Bug #21050 Drop db during DN recovery causes other DN to fail & causes recovery issues
Submitted: 13 Jul 2006 23:03 Modified: 2 Sep 2006 6:09
Reporter: Jonathan Miller Email Updates:
Status: Closed Impact on me:
None 
Category:MySQL Cluster: Cluster (NDB) storage engine Severity:S2 (Serious)
Version:5.1.12 OS:Linux (Linux 32 Bit OS)
Assigned to: Pekka Nousiainen CPU Architecture:Any
Tags: MySQLD Crash back trace included

[13 Jul 2006 23:03] Jonathan Miller
Description:
I found this yesterday using the DBT2 database. with that test I was actaully getting a crash within the MySQLD. I have been trying to break it down to a smaller test case. I have not been able to get the mysqld to crash with this smaller test case, but I have been able to get a consitent DN failure. When trying to recover from that data node failure it hangs in phase 2.

Test: I have a 2 DN w/ 2 replicas setup. I create a database and small table. I insert about 300,000 rows of data into that table. I then issue a "killall -11 ndbd" on one of the DN hosts. I restart that DN then issue a drop database. The drop database will hang and once the restart data node start completly the other DN will fail.

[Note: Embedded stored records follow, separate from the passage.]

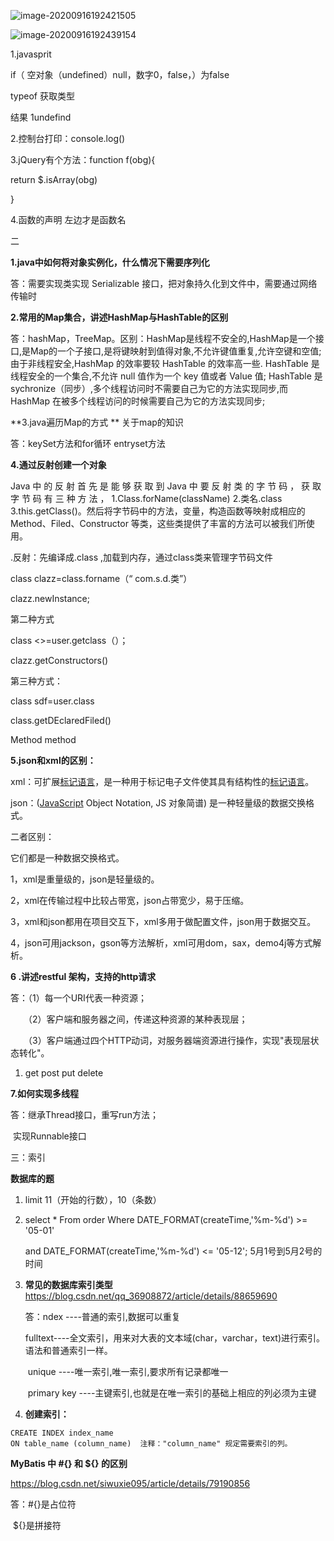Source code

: ![image-20200916192421505](C:\Users\du\AppData\Roaming\Typora\typora-user-images\image-20200916192421505.png)

![image-20200916192439154](C:\Users\du\AppData\Roaming\Typora\typora-user-images\image-20200916192439154.png)

1.javasprit 

if（ 空对象（undefined）null，数字0，false，）为false

typeof 获取类型  

结果  1undefind

2.控制台打印：console.log()



3.jQuery有个方法：function f(obg){

return $.isArray(obg)

}

4.函数的声明 左边才是函数名



二

**1.java中如何将对象实例化，什么情况下需要序列化**

答：需要实现类实现 Serializable 接口，把对象持久化到文件中，需要通过网络传输时



**2.常用的Map集合，讲述HashMap与HashTable的区别**

答：hashMap，TreeMap。区别：HashMap是线程不安全的,HashMap是一个接口,是Map的一个子接口,是将键映射到值得对象,不允许键值重复,允许空键和空值;由于非线程安全,HashMap 的效率要较 HashTable 的效率高一些.
HashTable 是线程安全的一个集合,不允许 null 值作为一个 key 值或者 Value 值;
HashTable 是 sychronize（同步）,多个线程访问时不需要自己为它的方法实现同步,而 HashMap 在被多个线程访问的时候需要自己为它的方法实现同步;

**3.java遍历Map的方式 **  关于map的知识

答：keySet方法和for循环    entryset方法



**4.通过反射创建一个对象**

 

Java 中 的 反 射 首 先 是 能 够 获 取 到 Java 中 要 反 射 类 的 字 节 码 ， 获 取 字 节 码 有 三 种 方 法 ， 1.Class.forName(className) 2.类名.class 3.this.getClass()。然后将字节码中的方法，变量，构造函数等映射成相应的 Method、Filed、Constructor 等类，这些类提供了丰富的方法可以被我们所使用。



.反射：先编译成.class ,加载到内存，通过class类来管理字节码文件

   class clazz=class.forname（“ com.s.d.类”）

clazz.newInstance;

第二种方式

class <>=user.getclass（）；

clazz.getConstructors()

第三种方式：

class<user>  sdf=user.class

class.getDEclaredFiled()

Method method

**5.json和xml的区别：**

xml：可扩展[标记语言](https://baike.baidu.com/item/标记语言)，是一种用于标记电子文件使其具有结构性的[标记语言](https://baike.baidu.com/item/标记语言/5964436)。

json：([JavaScript](https://baike.baidu.com/item/JavaScript) Object Notation, JS 对象简谱) 是一种轻量级的数据交换格式。

二者区别：

它们都是一种数据交换格式。

1，xml是重量级的，json是轻量级的。

2，xml在传输过程中比较占带宽，json占带宽少，易于压缩。

3，xml和json都用在项目交互下，xml多用于做配置文件，json用于数据交互。

4，json可用jackson，gson等方法解析，xml可用dom，sax，demo4j等方式解析。

**6 .讲述restful 架构，支持的http请求**

答：（1）每一个URI代表一种资源；

　　（2）客户端和服务器之间，传递这种资源的某种表现层；

　　（3）客户端通过四个HTTP动词，对服务器端资源进行操作，实现"表现层状态转化"。

1. get post put  delete 

**7.如何实现多线程**

 答：继承Thread接口，重写run方法；

​         实现Runnable接口

三：索引





**数据库的题**

1. limit 11（开始的行数），10（条数）

2. select * From order Where DATE_FORMAT(createTime,'%m-%d') >= '05-01' 

   and DATE_FORMAT(createTime,'%m-%d') <= '05-12';   5月1号到5月2号的时间

3. **常见的数据库索引类型**   https://blog.csdn.net/qq_36908872/article/details/88659690

   答：ndex ----普通的索引,数据可以重复

   ​       fulltext----全文索引，用来对大表的文本域(char，varchar，text)进行索引。语法和普通索引一样。 

   ​       unique ----唯一索引,唯一索引,要求所有记录都唯一

   ​       primary key ----主键索引,也就是在唯一索引的基础上相应的列必须为主键

4. **创建索引：**

```
CREATE INDEX index_name
ON table_name (column_name)  注释："column_name" 规定需要索引的列。
```

**MyBatis 中 #{} 和 ${} 的区别**

https://blog.csdn.net/siwuxie095/article/details/79190856

答：#{}是占位符

​        ${}是拼接符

When trying to recover that DN, it will hang in phase 2.

mysql> use foo
Reading table information for completion of table and column names
You can turn off this feature to get a quicker startup with -A

Database changed
mysql> CALL dorepeat(100000);
Query OK, 0 rows affected (3 min 44.46 sec)

**** NOTE DATA NODE KILLED AT THIS POINT ******
**** See Warning Below *********

mysql> CALL dorepeat(100000);
Query OK, 0 rows affected, 1 warning (2 min 37.17 sec)

mysql> show warnings;
+---------+------+-------------------------------------------------+
| Level   | Code | Message                                         |
+---------+------+-------------------------------------------------+
| Warning | 1264 | Out of range value for column 'c1' at row 51179 |
+---------+------+-------------------------------------------------+
1 row in set (0.00 sec)

mysql> select count(*) from foo1; +----------+
| count(*) |
+----------+
|   279683 |
+----------+
1 row in set (0.00 sec)

mysql> CALL dorepeat(10);
Query OK, 0 rows affected (0.01 sec)

mysql> CALL dorepeat(10);
Query OK, 0 rows affected (0.01 sec)

mysql> select count(*) from foo1;
+----------+
| count(*) |
+----------+
|   279705 |
+----------+
1 row in set (0.00 sec)

DN restarted at this point

ndb_mgm> Node 3: Started (version 5.1.12)
Node 2: Forced node shutdown completed. Initiated by signal 0. Caused by error 2341: 'Internal program error (failed ndbrequire)(Internal error, programming error or missing error message, please report a bug). Temporary error, restart node'.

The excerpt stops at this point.